You're probably going to want four loops - two to iterate over the blocks, and then another two to perform the transpose-copy of a single block. Assuming for simplicity a block size that divides the size of the matrix, something like this I think, although I'd want to draw some pictures on the backs of envelopes to be sure:
for (int i = 0; i < n; i += blocksize) {
for (int j = 0; j < n; j += blocksize) {
// transpose the block beginning at [i,j]
for (int k = i; k < i + blocksize; ++k) {
for (int l = j; l < j + blocksize; ++l) {
dst[k + l*n] = src[l + k*n];
}
}
}
}
An important further insight is that there's actually a cache-oblivious algorithm for this (see http://en.wikipedia.org/wiki/Cache-oblivious_algorithm, which uses this exact problem as an example). The informal definition of "cache-oblivious" is that you don't need to experiment tweaking any parameters (in this case the blocksize) in order to hit good/optimal cache performance. The solution in this case is to transpose by recursively dividing the matrix in half, and transposing the halves into their correct position in the destination.
Whatever the cache size actually is, this recursion takes advantage of it. I expect there's a bit of extra management overhead compared with your strategy, which is to use performance experiments to, in effect, jump straight to the point in the recursion at which the cache really kicks in, and go no further. On the other hand, your performance experiments might give you an answer that works on your machine but not on your customers' machines.

I had the exact same problem yesterday.
I ended up with this solution:
void transpose(double *dst, const double *src, size_t n, size_t p) noexcept {
THROWS();
size_t block = 32;
for (size_t i = 0; i < n; i += block) {
for(size_t j = 0; j < p; ++j) {
for(size_t b = 0; b < block && i + b < n; ++b) {
dst[j*n + i + b] = src[(i + b)*p + j];
}
}
}
}
This is 4 time faster than the obvious solution on my machine.
This solution takes care of a rectangular matrix with dimensions which are not a multiple of the block size.
if dst and src are the same square matrix an in place function should really be used instead:
void transpose(double*m,size_t n)noexcept{
size_t block=0,size=8;
for(block=0;block+size-1<n;block+=size){
for(size_t i=block;i<block+size;++i){
for(size_t j=i+1;j<block+size;++j){
std::swap(m[i*n+j],m[j*n+i]);}}
for(size_t i=block+size;i<n;++i){
for(size_t j=block;j<block+size;++j){
std::swap(m[i*n+j],m[j*n+i]);}}}
for(size_t i=block;i<n;++i){
for(size_t j=i+1;j<n;++j){
std::swap(m[i*n+j],m[j*n+i]);}}}
I used C++11 but this could be easily translated in other languages.
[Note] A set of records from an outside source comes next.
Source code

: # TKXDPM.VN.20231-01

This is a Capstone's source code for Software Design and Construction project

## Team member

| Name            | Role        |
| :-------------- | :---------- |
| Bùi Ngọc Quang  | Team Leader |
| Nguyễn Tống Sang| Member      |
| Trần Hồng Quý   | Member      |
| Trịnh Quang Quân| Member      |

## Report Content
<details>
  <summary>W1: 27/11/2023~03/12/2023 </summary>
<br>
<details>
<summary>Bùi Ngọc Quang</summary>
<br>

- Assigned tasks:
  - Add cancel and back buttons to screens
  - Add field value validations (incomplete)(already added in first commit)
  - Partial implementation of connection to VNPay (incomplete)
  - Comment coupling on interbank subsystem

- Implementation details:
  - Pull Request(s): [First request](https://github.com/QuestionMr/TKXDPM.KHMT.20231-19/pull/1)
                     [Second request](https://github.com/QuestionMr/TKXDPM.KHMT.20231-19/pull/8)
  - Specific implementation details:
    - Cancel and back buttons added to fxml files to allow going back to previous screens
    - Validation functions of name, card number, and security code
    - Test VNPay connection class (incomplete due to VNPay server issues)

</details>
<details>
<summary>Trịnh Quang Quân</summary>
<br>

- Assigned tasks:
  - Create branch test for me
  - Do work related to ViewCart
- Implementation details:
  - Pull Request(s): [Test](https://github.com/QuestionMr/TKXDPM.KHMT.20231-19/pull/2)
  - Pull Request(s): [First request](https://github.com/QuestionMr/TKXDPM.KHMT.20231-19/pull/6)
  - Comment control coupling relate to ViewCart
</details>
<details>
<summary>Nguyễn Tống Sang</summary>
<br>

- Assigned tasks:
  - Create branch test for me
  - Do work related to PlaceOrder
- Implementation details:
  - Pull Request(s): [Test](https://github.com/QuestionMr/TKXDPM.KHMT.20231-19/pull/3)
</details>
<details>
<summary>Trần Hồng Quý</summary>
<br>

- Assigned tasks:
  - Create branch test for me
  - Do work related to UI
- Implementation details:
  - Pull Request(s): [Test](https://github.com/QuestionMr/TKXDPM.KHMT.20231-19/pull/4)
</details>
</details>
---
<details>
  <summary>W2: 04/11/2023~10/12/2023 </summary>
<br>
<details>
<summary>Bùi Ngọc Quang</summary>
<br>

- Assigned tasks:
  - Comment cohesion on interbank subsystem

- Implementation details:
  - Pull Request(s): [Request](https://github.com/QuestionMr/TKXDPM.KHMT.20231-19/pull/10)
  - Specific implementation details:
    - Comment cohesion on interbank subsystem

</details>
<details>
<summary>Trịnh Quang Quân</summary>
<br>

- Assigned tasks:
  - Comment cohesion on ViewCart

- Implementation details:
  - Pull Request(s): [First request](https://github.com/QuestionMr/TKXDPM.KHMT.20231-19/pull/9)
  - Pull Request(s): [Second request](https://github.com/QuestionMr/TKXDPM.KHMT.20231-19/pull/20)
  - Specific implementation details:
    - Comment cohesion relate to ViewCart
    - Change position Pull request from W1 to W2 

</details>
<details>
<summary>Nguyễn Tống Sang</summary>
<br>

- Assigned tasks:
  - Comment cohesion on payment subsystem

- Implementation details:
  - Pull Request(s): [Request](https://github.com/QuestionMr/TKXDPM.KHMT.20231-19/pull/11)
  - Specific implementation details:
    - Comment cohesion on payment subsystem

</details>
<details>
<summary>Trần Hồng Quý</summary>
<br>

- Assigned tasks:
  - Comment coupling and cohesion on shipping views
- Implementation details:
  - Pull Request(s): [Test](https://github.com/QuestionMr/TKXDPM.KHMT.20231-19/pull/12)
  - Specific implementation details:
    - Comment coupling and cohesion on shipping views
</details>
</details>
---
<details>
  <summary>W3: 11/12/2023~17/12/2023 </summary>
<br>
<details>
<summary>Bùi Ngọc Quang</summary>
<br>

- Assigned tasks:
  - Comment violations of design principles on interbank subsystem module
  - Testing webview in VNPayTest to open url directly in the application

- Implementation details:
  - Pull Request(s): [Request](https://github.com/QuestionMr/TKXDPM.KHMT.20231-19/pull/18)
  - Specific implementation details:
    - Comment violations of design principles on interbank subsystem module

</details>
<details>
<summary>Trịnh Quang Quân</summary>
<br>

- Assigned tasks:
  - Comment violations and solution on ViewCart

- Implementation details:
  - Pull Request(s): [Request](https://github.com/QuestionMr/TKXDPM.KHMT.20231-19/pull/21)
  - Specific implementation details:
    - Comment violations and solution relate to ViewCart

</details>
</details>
Instead of transposing the matrix in memory, why not collapse the transposition operation into the next operation you're going to do on the matrix?
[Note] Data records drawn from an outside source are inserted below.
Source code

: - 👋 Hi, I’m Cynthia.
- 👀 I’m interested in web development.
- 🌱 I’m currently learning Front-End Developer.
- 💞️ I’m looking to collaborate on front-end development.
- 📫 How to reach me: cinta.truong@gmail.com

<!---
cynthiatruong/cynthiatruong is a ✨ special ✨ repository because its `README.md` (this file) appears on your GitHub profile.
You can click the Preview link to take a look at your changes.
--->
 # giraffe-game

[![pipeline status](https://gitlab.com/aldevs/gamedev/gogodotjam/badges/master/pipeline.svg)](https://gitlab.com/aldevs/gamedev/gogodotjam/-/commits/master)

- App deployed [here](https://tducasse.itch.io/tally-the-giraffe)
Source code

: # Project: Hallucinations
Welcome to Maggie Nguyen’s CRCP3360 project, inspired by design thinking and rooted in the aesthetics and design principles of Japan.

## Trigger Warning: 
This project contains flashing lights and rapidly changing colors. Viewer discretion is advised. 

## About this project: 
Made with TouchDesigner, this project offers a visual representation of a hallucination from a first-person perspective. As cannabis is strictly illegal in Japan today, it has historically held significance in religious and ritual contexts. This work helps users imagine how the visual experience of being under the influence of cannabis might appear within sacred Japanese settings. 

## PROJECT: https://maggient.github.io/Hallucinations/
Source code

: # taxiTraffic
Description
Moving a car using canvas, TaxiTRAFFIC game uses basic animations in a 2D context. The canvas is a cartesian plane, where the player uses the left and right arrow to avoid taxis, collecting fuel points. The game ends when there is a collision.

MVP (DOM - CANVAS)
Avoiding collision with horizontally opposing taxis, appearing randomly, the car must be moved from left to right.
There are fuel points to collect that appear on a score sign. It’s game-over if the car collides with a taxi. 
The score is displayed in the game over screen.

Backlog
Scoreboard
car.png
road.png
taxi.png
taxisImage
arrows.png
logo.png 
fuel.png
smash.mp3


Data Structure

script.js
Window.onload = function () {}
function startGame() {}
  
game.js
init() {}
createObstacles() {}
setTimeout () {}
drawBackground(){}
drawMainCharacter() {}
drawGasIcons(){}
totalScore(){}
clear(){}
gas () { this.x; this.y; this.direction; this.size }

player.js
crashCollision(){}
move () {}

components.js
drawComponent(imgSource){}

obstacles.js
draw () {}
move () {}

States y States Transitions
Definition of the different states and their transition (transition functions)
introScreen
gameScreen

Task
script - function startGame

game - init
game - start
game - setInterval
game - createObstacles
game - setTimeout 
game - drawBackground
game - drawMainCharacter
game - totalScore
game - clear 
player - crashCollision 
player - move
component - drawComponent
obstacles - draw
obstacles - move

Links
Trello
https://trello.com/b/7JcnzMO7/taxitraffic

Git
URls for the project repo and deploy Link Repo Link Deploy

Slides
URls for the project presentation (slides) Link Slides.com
Steve Jessop mentioned a cache oblivious matrix transpose algorithm.
For the record, I want to share an possible implementation of a cache oblivious matrix transpose.
public class Matrix {
protected double data[];
protected int rows, columns;
public Matrix(int rows, int columns) {
this.rows = rows;
this.columns = columns;
this.data = new double[rows * columns];
}
public Matrix transpose() {
Matrix C = new Matrix(columns, rows);
cachetranspose(0, rows, 0, columns, C);
return C;
}
public void cachetranspose(int rb, int re, int cb, int ce, Matrix T) {
int r = re - rb, c = ce - cb;
if (r <= 16 && c <= 16) {
for (int i = rb; i < re; i++) {
for (int j = cb; j < ce; j++) {
T.data[j * rows + i] = data[i * columns + j];
}
}
} else if (r >= c) {
cachetranspose(rb, rb + (r / 2), cb, ce, T);
cachetranspose(rb + (r / 2), re, cb, ce, T);
} else {
cachetranspose(rb, re, cb, cb + (c / 2), T);
cachetranspose(rb, re, cb + (c / 2), ce, T);
}
}
}
More details on cache oblivious algorithms can be found here.

Matrix multiplication comes to mind, but the cache issue there is much more pronounced, because each element is read N times.
With matrix transpose, you are reading in a single linear pass and there's no way to optimize that. But you can simultaneously process several rows so that you write several columns and so fill complete cache lines. You will only need three loops.
Or do it the other way around and read in columns while writing linearly.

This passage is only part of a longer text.